### Input for this task
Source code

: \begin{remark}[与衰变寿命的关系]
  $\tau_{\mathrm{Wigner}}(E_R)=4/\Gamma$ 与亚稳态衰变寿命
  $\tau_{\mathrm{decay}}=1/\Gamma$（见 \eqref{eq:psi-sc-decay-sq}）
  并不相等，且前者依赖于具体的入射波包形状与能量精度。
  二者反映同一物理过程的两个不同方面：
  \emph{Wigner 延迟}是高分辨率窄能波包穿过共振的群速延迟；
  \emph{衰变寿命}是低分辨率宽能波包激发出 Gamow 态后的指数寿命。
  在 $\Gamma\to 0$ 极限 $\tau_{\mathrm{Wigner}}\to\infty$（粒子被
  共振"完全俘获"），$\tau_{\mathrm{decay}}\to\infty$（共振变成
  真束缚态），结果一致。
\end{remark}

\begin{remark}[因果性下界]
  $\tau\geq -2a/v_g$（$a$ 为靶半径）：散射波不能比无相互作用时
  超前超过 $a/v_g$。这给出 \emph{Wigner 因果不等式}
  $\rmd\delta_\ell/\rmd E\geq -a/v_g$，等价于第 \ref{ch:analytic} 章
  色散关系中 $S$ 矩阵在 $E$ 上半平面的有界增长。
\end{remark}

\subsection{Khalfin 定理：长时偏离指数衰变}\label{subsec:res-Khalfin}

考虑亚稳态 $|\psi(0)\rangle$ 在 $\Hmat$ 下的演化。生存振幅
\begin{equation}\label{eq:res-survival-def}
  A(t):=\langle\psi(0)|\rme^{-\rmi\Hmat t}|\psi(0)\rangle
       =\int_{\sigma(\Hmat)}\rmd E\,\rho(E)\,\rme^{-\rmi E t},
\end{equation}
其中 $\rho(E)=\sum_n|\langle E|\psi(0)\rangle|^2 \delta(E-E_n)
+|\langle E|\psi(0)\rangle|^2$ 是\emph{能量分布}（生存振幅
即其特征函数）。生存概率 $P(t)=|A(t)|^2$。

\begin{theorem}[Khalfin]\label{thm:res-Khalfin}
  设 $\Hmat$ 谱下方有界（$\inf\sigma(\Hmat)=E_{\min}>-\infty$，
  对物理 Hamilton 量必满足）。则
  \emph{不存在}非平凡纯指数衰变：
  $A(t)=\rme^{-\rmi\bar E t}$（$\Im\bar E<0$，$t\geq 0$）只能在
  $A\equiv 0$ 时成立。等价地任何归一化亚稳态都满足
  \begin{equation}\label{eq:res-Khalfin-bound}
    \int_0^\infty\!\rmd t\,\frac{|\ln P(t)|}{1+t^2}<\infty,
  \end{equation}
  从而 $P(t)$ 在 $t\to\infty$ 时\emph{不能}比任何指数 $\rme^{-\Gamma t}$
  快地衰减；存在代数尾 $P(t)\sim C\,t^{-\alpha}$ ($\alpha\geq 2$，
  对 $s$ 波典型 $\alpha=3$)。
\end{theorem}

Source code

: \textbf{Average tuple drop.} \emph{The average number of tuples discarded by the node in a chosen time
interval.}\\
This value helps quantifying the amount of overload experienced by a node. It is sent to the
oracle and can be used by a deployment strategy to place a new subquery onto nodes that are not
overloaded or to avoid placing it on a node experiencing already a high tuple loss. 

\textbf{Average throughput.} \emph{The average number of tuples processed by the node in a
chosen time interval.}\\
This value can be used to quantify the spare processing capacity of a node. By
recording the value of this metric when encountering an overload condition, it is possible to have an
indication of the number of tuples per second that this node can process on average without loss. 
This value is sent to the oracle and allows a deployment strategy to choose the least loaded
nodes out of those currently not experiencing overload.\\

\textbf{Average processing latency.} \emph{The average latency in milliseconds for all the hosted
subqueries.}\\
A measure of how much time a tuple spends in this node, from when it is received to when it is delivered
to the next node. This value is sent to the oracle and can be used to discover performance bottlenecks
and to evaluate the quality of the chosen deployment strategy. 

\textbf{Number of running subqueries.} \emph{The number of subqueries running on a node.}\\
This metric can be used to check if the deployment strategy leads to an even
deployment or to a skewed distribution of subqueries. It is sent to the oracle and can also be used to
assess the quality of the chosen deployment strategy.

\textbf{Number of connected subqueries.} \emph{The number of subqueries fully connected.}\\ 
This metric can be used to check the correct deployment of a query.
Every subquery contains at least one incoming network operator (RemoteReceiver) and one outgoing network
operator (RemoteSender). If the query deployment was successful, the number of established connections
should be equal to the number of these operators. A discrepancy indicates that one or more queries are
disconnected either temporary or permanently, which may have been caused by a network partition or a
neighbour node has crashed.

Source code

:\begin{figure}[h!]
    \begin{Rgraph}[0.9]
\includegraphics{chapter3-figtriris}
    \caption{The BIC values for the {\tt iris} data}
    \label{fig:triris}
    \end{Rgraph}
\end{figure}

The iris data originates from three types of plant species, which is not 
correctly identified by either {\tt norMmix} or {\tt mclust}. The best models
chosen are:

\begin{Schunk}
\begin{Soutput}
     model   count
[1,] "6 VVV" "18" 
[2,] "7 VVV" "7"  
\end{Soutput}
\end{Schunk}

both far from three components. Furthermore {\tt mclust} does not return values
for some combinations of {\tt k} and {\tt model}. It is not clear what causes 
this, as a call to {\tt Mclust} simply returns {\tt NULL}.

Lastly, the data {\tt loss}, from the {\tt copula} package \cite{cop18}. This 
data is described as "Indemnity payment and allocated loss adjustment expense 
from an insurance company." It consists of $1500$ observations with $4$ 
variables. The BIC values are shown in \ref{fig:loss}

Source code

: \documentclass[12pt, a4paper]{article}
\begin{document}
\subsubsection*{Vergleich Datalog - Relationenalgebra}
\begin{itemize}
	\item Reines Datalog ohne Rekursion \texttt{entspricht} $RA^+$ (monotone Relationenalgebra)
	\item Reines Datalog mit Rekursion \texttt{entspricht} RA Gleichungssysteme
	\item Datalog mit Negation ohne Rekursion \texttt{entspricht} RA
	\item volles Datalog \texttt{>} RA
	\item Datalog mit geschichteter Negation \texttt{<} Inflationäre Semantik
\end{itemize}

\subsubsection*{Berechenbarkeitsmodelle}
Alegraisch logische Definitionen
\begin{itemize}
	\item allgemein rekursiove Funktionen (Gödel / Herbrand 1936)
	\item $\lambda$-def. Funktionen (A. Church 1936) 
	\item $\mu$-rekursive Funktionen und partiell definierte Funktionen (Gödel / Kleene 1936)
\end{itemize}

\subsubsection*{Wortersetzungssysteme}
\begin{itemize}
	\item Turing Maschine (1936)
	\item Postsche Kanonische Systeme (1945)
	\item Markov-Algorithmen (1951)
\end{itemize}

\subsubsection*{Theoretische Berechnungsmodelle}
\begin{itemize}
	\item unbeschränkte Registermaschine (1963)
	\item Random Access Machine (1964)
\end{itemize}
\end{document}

### Work instructions
Using the listing, filter for "langle" and return the matching lines.

### Answer to this task
  A(t):=\langle\psi(0)|\rme^{-\rmi\Hmat t}|\psi(0)\rangle
其中 $\rho(E)=\sum_n|\langle E|\psi(0)\rangle|^2 \delta(E-E_n)
+|\langle E|\psi(0)\rangle|^2$ 是\emph{能量分布}（生存振幅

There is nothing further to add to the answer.